§ **Try it**: Would you write out the entries below word for word, omitting the pictures?
-------- Data --------
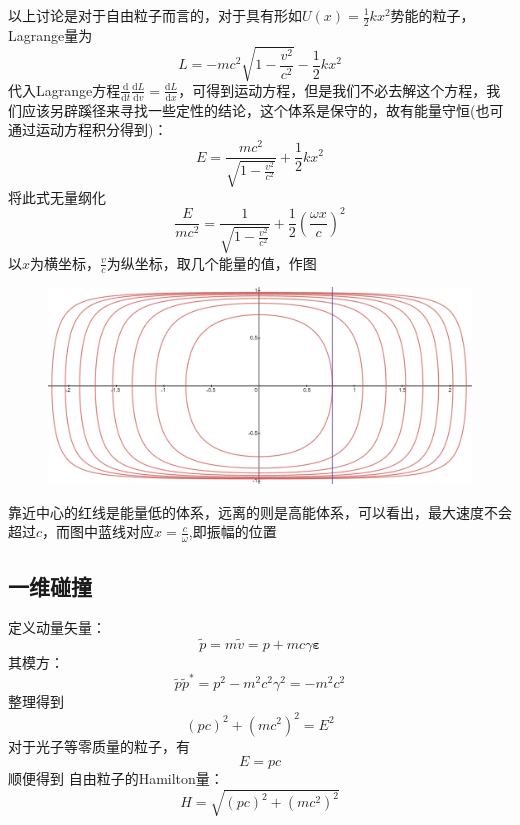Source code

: \documentclass[hyperref,utf8]{ctexart}
\begin{document}
以上讨论是对于自由粒子而言的，对于具有形如$U(x)=\frac12 kx^2$势能的粒子，Lagrange量为\[L=-mc^2\sqrt{1-\frac{v^2}{c^2}}-\frac12 kx^2\]
代入Lagrange方程$\frac{\mathrm{d}}{\mathrm{d}t}\frac{\mathrm{d}L}{\mathrm{d}v}=\frac{\mathrm{d}L}{\mathrm{d}x}$，可得到运动方程，但是我们不必去解这个方程，我们应该另辟蹊径来寻找一些定性的结论，这个体系是保守的，故有能量守恒(也可通过运动方程积分得到)：
\[E=\frac{mc^2}{\sqrt{1-\frac{v^2}{c^2}}}+\frac12 kx^2\]
将此式无量纲化
\[\frac{E}{mc^2}=\frac{1}{\sqrt{1-\frac{v^2}{c^2}}}+ \frac12 (\frac{\omega x}{c})^2\]
以$x$为横坐标，$\frac{v}{c}$为纵坐标，取几个能量的值，作图
\begin{figure}[H]
    \centering
    \includegraphics[scale=0.4]{2020-08-26 224653.png}
\end{figure}
靠近中心的红线是能量低的体系，远离的则是高能体系，可以看出，最大速度不会超过$c$，而图中蓝线对应$x=\frac{c}{\omega}$,即振幅的位置
\subsection{一维碰撞}
定义动量矢量：\[\tilde{p}=m\tilde{v}=p+mc\gamma{\boldsymbol{\varepsilon}}\]其模方：\[\tilde{p}\tilde{p}^*=p^2-m^2c^2\gamma^2=-m^2c^2\]
整理得到\[(pc)^2+(mc^2)^2=E^2\]
对于光子等零质量的粒子，有\[E=pc\]顺便得到
自由粒子的Hamilton量：\[H=\sqrt{(pc)^2+(mc^2)^2}\]
\end{document}

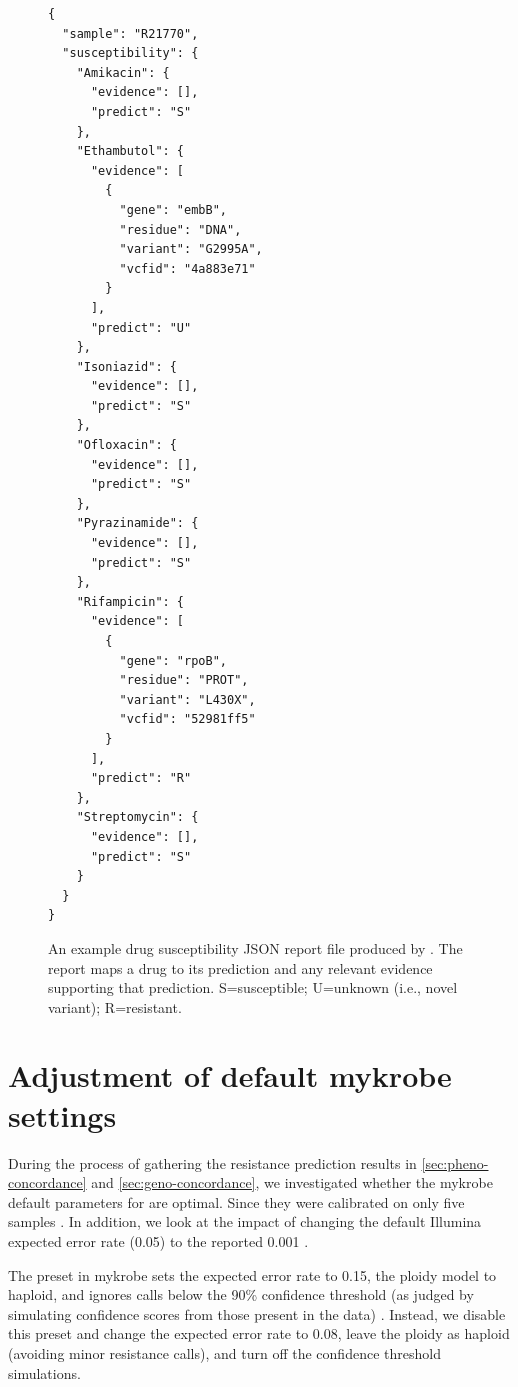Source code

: \begin{figure}
\begin{verbatim}
{
  "sample": "R21770",
  "susceptibility": {
    "Amikacin": {
      "evidence": [],
      "predict": "S"
    },
    "Ethambutol": {
      "evidence": [
        {
          "gene": "embB",
          "residue": "DNA",
          "variant": "G2995A",
          "vcfid": "4a883e71"
        }
      ],
      "predict": "U"
    },
    "Isoniazid": {
      "evidence": [],
      "predict": "S"
    },
    "Ofloxacin": {
      "evidence": [],
      "predict": "S"
    },
    "Pyrazinamide": {
      "evidence": [],
      "predict": "S"
    },
    "Rifampicin": {
      "evidence": [
        {
          "gene": "rpoB",
          "residue": "PROT",
          "variant": "L430X",
          "vcfid": "52981ff5"
        }
      ],
      "predict": "R"
    },
    "Streptomycin": {
      "evidence": [],
      "predict": "S"
    }
  }
}
\end{verbatim}
\caption{An example drug susceptibility JSON report file produced by \drprg{}. The report maps a drug to its prediction and any relevant evidence supporting that prediction. S=susceptible; U=unknown (i.e., novel variant); R=resistant.}
\label{fig:example-drprg-report}
\end{figure}

\section{Adjustment of default mykrobe \ont{} settings}
\label{app:mykrobe-settings}

During the process of gathering the resistance prediction results in \autoref{sec:pheno-concordance} and \autoref{sec:geno-concordance}, we investigated whether the mykrobe default parameters for \ont{} are optimal. Since they were calibrated on only five samples \cite{hunt2019}. In addition, we look at the impact of changing the default Illumina expected error rate (0.05) to the reported 0.001 \cite{manley2016}.

The \ont{} preset in mykrobe sets the expected error rate to 0.15, the ploidy model to haploid, and ignores calls below the 90\% confidence threshold (as judged by simulating confidence scores from those present in the data) \cite{hunt2019}. Instead, we disable this preset and change the expected error rate to 0.08, leave the ploidy as haploid (avoiding minor resistance calls), and turn off the confidence threshold simulations.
--------
§ **Result below**:
Source code

: \documentclass[hyperref,utf8]{ctexart}
\begin{document}
以上讨论是对于自由粒子而言的，对于具有形如$U(x)=\frac12 kx^2$势能的粒子，Lagrange量为\[L=-mc^2\sqrt{1-\frac{v^2}{c^2}}-\frac12 kx^2\]
代入Lagrange方程$\frac{\mathrm{d}}{\mathrm{d}t}\frac{\mathrm{d}L}{\mathrm{d}v}=\frac{\mathrm{d}L}{\mathrm{d}x}$，可得到运动方程，但是我们不必去解这个方程，我们应该另辟蹊径来寻找一些定性的结论，这个体系是保守的，故有能量守恒(也可通过运动方程积分得到)：
\[E=\frac{mc^2}{\sqrt{1-\frac{v^2}{c^2}}}+\frac12 kx^2\]
将此式无量纲化
\[\frac{E}{mc^2}=\frac{1}{\sqrt{1-\frac{v^2}{c^2}}}+ \frac12 (\frac{\omega x}{c})^2\]
以$x$为横坐标，$\frac{v}{c}$为纵坐标，取几个能量的值，作图
\begin{figure}[H]
    \centering
    \includegraphics[scale=0.4]{2020-08-26 224653.png}
\end{figure}
靠近中心的红线是能量低的体系，远离的则是高能体系，可以看出，最大速度不会超过$c$，而图中蓝线对应$x=\frac{c}{\omega}$,即振幅的位置
\subsection{一维碰撞}
定义动量矢量：\[\tilde{p}=m\tilde{v}=p+mc\gamma{\boldsymbol{\varepsilon}}\]其模方：\[\tilde{p}\tilde{p}^*=p^2-m^2c^2\gamma^2=-m^2c^2\]
整理得到\[(pc)^2+(mc^2)^2=E^2\]
对于光子等零质量的粒子，有\[E=pc\]顺便得到
自由粒子的Hamilton量：\[H=\sqrt{(pc)^2+(mc^2)^2}\]
\end{document}

Source code

: \begin{figure}
\begin{verbatim}
{
  "sample": "R21770",
  "susceptibility": {
    "Amikacin": {
      "evidence": [],
      "predict": "S"
    },
    "Ethambutol": {
      "evidence": [
        {
          "gene": "embB",
          "residue": "DNA",
          "variant": "G2995A",
          "vcfid": "4a883e71"
        }
      ],
      "predict": "U"
    },
    "Isoniazid": {
      "evidence": [],
      "predict": "S"
    },
    "Ofloxacin": {
      "evidence": [],
      "predict": "S"
    },
    "Pyrazinamide": {
      "evidence": [],
      "predict": "S"
    },
    "Rifampicin": {
      "evidence": [
        {
          "gene": "rpoB",
          "residue": "PROT",
          "variant": "L430X",
          "vcfid": "52981ff5"
        }
      ],
      "predict": "R"
    },
    "Streptomycin": {
      "evidence": [],
      "predict": "S"
    }
  }
}
\end{verbatim}
\caption{An example drug susceptibility JSON report file produced by \drprg{}. The report maps a drug to its prediction and any relevant evidence supporting that prediction. S=susceptible; U=unknown (i.e., novel variant); R=resistant.}
\label{fig:example-drprg-report}
\end{figure}

\section{Adjustment of default mykrobe \ont{} settings}
\label{app:mykrobe-settings}

During the process of gathering the resistance prediction results in \autoref{sec:pheno-concordance} and \autoref{sec:geno-concordance}, we investigated whether the mykrobe default parameters for \ont{} are optimal. Since they were calibrated on only five samples \cite{hunt2019}. In addition, we look at the impact of changing the default Illumina expected error rate (0.05) to the reported 0.001 \cite{manley2016}.

The \ont{} preset in mykrobe sets the expected error rate to 0.15, the ploidy model to haploid, and ignores calls below the 90\% confidence threshold (as judged by simulating confidence scores from those present in the data) \cite{hunt2019}. Instead, we disable this preset and change the expected error rate to 0.08, leave the ploidy as haploid (avoiding minor resistance calls), and turn off the confidence threshold simulations.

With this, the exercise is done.